-- Data supplied follows --
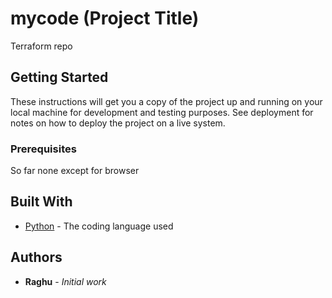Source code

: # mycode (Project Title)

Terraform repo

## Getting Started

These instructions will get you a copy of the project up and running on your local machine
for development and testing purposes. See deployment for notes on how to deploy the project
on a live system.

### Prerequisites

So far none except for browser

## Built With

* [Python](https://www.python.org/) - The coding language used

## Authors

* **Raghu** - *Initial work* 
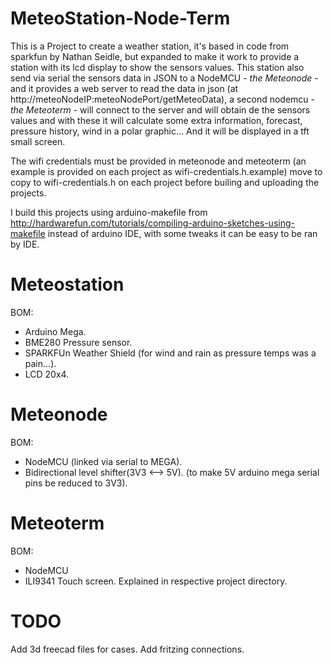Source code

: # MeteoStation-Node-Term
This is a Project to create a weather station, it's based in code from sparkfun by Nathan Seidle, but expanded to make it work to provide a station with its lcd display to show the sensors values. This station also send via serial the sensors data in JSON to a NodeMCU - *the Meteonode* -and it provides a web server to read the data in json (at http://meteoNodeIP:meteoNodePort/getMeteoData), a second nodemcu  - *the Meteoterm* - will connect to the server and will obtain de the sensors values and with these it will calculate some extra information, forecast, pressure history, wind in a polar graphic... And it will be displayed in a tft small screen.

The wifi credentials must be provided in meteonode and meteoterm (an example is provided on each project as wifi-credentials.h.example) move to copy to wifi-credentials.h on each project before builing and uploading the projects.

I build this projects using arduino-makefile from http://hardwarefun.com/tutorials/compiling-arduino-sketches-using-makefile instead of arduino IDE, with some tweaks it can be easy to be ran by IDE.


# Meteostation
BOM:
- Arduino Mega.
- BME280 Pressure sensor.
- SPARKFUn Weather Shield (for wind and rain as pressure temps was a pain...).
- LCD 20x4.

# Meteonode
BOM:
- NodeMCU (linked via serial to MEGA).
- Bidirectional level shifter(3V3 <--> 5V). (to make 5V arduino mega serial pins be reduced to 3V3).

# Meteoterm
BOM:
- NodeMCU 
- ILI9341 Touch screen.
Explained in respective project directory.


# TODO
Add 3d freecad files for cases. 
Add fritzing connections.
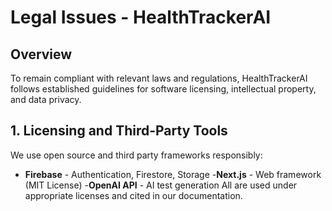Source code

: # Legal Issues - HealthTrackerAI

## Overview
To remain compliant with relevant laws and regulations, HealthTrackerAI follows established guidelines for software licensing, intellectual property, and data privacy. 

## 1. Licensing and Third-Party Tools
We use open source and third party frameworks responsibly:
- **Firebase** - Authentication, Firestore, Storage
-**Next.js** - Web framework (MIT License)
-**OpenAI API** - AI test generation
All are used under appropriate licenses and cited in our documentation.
-- Data supplied concluded --
-- Data supplied follows --
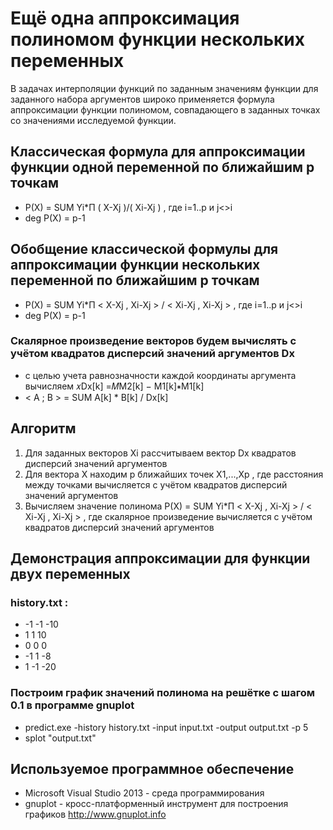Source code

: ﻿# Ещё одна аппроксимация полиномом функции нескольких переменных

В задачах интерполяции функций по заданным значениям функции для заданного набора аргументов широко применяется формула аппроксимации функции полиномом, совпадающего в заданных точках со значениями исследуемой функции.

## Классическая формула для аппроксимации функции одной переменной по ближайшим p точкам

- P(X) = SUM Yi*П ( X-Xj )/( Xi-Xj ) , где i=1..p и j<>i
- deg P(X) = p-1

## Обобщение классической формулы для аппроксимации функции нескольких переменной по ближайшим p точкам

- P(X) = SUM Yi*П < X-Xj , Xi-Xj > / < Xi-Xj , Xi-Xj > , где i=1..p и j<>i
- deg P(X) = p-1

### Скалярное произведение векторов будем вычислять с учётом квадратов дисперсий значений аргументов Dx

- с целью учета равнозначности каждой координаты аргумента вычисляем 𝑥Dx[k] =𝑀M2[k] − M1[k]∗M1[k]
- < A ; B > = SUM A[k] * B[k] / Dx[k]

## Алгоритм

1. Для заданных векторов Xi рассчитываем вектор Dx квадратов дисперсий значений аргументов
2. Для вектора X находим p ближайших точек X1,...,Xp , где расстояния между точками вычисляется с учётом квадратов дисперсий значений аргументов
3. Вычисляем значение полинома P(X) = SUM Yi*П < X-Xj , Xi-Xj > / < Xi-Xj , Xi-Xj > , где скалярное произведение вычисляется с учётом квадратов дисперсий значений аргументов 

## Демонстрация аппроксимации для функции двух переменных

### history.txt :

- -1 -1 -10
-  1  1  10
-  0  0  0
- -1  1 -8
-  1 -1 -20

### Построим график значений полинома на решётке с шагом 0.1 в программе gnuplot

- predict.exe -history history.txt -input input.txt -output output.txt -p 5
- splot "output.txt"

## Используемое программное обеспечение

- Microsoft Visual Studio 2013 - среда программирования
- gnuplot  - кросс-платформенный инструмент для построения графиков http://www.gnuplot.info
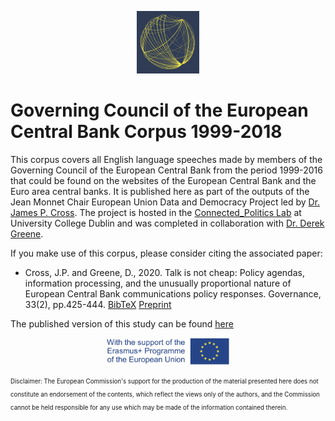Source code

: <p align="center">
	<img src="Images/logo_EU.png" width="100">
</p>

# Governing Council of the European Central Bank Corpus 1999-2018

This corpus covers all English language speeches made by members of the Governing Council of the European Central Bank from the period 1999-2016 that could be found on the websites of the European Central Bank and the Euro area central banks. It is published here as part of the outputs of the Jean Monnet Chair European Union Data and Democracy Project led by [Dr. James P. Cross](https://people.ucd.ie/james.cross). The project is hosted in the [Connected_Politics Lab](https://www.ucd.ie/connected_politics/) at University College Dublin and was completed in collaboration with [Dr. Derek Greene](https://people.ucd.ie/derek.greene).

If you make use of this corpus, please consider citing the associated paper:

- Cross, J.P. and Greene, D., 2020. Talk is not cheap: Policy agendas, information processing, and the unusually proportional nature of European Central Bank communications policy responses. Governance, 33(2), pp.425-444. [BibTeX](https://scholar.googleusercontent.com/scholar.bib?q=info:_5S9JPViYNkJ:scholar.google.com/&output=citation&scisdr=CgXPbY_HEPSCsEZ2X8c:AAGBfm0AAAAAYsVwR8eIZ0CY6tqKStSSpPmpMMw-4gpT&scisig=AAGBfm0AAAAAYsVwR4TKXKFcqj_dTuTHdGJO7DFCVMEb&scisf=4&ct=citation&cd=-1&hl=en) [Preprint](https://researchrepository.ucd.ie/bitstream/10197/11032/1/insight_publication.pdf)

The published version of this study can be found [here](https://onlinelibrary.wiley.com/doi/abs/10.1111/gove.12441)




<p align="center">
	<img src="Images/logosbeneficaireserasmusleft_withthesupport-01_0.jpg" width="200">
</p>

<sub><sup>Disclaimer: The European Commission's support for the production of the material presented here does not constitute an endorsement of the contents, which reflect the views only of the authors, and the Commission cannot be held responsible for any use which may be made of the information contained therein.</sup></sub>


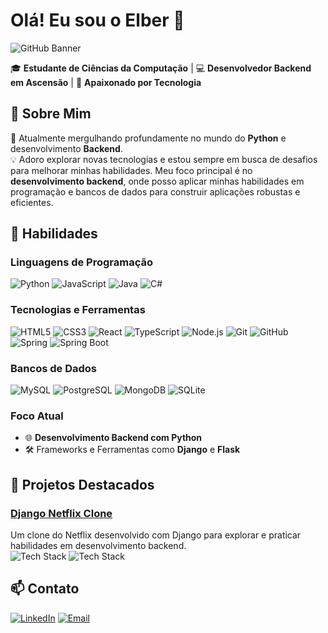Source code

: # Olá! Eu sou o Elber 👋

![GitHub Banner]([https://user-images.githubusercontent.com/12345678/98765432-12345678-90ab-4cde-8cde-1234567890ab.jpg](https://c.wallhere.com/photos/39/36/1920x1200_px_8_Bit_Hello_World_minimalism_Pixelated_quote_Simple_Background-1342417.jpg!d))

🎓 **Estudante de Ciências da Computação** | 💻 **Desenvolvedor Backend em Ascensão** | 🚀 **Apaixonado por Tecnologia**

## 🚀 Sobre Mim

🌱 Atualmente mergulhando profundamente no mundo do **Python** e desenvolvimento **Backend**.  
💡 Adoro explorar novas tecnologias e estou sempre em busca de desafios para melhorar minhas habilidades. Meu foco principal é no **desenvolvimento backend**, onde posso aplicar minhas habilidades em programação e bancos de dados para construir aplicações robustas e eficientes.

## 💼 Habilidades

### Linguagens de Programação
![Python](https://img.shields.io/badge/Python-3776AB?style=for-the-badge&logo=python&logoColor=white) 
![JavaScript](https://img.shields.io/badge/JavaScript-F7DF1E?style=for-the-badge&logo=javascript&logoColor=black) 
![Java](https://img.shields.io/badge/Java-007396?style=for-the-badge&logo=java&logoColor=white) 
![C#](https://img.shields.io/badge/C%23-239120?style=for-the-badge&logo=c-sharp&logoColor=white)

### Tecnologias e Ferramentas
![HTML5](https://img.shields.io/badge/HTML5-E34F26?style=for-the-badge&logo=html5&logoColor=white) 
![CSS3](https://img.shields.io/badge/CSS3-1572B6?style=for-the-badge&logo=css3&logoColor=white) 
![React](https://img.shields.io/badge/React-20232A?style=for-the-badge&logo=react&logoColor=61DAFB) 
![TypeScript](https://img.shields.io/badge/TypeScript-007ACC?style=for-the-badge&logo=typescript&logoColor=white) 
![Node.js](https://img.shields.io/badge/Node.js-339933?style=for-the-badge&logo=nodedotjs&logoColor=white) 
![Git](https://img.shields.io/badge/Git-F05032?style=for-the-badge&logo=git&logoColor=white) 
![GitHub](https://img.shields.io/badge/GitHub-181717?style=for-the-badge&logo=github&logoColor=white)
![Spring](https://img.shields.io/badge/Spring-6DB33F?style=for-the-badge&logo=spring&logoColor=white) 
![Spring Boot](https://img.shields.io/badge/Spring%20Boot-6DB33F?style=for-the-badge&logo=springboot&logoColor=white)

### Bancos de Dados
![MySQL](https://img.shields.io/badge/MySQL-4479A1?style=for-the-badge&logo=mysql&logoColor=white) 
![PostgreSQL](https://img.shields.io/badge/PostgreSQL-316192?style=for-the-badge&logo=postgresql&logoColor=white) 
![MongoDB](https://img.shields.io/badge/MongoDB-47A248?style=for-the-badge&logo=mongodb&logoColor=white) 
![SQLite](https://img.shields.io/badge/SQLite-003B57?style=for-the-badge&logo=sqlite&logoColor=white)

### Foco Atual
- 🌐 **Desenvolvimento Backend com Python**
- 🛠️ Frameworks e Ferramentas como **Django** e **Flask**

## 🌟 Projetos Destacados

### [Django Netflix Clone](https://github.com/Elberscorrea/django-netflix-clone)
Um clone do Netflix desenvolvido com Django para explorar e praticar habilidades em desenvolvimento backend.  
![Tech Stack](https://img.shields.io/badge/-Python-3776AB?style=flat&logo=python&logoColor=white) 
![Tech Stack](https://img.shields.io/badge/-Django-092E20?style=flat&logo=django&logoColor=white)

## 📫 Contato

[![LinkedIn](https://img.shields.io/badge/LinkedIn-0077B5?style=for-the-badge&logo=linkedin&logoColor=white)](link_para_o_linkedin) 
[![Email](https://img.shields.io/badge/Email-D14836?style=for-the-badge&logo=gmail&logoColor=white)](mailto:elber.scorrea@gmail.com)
-- Data supplied concluded --
## Activity
Every line above that holds the string "Greene" should be copied out.

## Solution for this exercise
This corpus covers all English language speeches made by members of the Governing Council of the European Central Bank from the period 1999-2016 that could be found on the websites of the European Central Bank and the Euro area central banks. It is published here as part of the outputs of the Jean Monnet Chair European Union Data and Democracy Project led by [Dr. James P. Cross](https://people.ucd.ie/james.cross). The project is hosted in the [Connected_Politics Lab](https://www.ucd.ie/connected_politics/) at University College Dublin and was completed in collaboration with [Dr. Derek Greene](https://people.ucd.ie/derek.greene).
- Cross, J.P. and Greene, D., 2020. Talk is not cheap: Policy agendas, information processing, and the unusually proportional nature of European Central Bank communications policy responses. Governance, 33(2), pp.425-444. [BibTeX](https://scholar.googleusercontent.com/scholar.bib?q=info:_5S9JPViYNkJ:scholar.google.com/&output=citation&scisdr=CgXPbY_HEPSCsEZ2X8c:AAGBfm0AAAAAYsVwR8eIZ0CY6tqKStSSpPmpMMw-4gpT&scisig=AAGBfm0AAAAAYsVwR4TKXKFcqj_dTuTHdGJO7DFCVMEb&scisf=4&ct=citation&cd=-1&hl=en) [Preprint](https://researchrepository.ucd.ie/bitstream/10197/11032/1/insight_publication.pdf)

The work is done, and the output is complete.